Waktu tempuh dari basecamp menuju puncak Gunung Lawu rata-rata memiliki jarak sekitar 7 km. Dengan jarak tersebut bisa diperkirakan perjalanan mendaki sampai di puncak hanya membutuhkan 7 jam saja ketika kondisi pendaki harus dalam kondisi stamina yang prima.
Pusat Spiritual
Sejak zaman Prabu Brawijaya V hingga Kesultanan Mataram banyak upacara spiritual diselenggarakan di Gunung Lawu. Sehingga Gunung Lawu akhirnya dijadikan pusat kegiatan spiritual di Tanah Jawa. Di kaki Gunung Lawu ini juga terletak kompleks pemakaman kerabat Praja Mangkunagaran, yakni Astana Girilayu dan Astana Mangadeg.
Tempat-tempat lain yang diyakini misterius oleh penduduk setempat yakni, Air Terjun Gerojogan Sewu. Di areal taman gerojogan terdapat banyak kera.
Di Gunung Lawu juga terdapat sebuah mata air yang disebut Sendang Drajad, sumber air ini berupa sumur dengan garis tengah 2 meter dan memiliki kedalaman 2 meter.

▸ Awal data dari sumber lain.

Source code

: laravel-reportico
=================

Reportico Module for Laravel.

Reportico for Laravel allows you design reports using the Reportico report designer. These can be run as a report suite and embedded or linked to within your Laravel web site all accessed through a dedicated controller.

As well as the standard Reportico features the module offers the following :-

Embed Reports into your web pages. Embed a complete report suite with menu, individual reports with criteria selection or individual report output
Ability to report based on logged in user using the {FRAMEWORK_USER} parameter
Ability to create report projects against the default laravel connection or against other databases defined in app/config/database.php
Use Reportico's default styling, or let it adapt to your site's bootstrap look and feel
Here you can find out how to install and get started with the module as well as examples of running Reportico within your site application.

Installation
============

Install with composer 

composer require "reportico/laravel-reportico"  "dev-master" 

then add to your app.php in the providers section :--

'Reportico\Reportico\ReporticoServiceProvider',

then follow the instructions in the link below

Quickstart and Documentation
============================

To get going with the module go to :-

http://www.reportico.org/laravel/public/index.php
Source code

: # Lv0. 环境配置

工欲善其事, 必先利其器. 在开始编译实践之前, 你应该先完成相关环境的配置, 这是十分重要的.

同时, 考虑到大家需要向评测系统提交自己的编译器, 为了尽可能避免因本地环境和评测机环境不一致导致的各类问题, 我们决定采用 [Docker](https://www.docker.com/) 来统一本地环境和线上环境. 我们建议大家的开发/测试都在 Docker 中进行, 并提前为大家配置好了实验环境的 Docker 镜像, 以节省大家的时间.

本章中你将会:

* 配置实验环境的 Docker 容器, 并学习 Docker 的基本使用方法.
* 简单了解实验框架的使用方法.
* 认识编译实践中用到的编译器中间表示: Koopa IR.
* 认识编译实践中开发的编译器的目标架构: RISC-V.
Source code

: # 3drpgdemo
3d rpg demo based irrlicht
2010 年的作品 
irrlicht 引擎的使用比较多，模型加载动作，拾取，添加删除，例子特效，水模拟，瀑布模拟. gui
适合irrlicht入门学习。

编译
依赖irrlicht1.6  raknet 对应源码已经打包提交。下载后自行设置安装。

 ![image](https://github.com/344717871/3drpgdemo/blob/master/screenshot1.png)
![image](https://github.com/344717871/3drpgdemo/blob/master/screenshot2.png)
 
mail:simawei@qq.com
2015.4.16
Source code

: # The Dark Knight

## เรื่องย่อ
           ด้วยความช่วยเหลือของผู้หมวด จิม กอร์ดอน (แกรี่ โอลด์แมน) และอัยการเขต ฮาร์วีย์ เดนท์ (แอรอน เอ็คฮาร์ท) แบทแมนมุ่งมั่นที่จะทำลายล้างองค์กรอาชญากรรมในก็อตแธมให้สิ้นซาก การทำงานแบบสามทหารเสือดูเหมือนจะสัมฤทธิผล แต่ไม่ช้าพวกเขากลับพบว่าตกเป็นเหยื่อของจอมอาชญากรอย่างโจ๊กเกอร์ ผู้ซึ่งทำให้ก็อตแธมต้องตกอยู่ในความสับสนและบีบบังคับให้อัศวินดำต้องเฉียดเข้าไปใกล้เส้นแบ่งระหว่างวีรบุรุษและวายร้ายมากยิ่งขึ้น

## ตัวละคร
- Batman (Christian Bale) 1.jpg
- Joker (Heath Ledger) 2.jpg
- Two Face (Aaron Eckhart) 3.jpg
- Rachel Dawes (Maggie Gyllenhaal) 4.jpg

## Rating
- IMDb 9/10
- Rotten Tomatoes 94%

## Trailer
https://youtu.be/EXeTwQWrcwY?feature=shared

Meskipun berada di puncak gunung sumur ini airnya tidak pernah habis atau kering walaupun diambil terus menerus.
Selain itu ada juga sumur kuno, namun meski namanya sumur namun bentuknya adalah sebuah gua kecil yang disebut Sumur Jolotundo. Tempat ini gelap dan sangat curam turun ke bawah kurang lebih sedalam lima meter lebih dan berbentuk seperti spiral.
Gua ini dikeramatkan oleh masyarakat dan sering dipakai untuk bertapa. Menurut cerita dari sini bisa terdengar suara debur ombak pantai laut selatan yang jauhnya mencapai ratusan kilometer dari Puncak Lawu.
Tak hanya Gunung Lawu yang penuh dengan misteri, bangunan yang ada di lereng Gunung Lawu inipun juga diselimuti misteri.
Seperti keberadaan dua candi purba Cetho dan Sukuh yang masih menjadi satu rangkaian dari misteri Gunung Lawu. Candi di bawah lereng Gunung Lawu ini dibangun menghadap ke arah kiblat atau ke arah barat tidak seperti kebanyakan candi lain di Indonesia selalu menghadap ke timur.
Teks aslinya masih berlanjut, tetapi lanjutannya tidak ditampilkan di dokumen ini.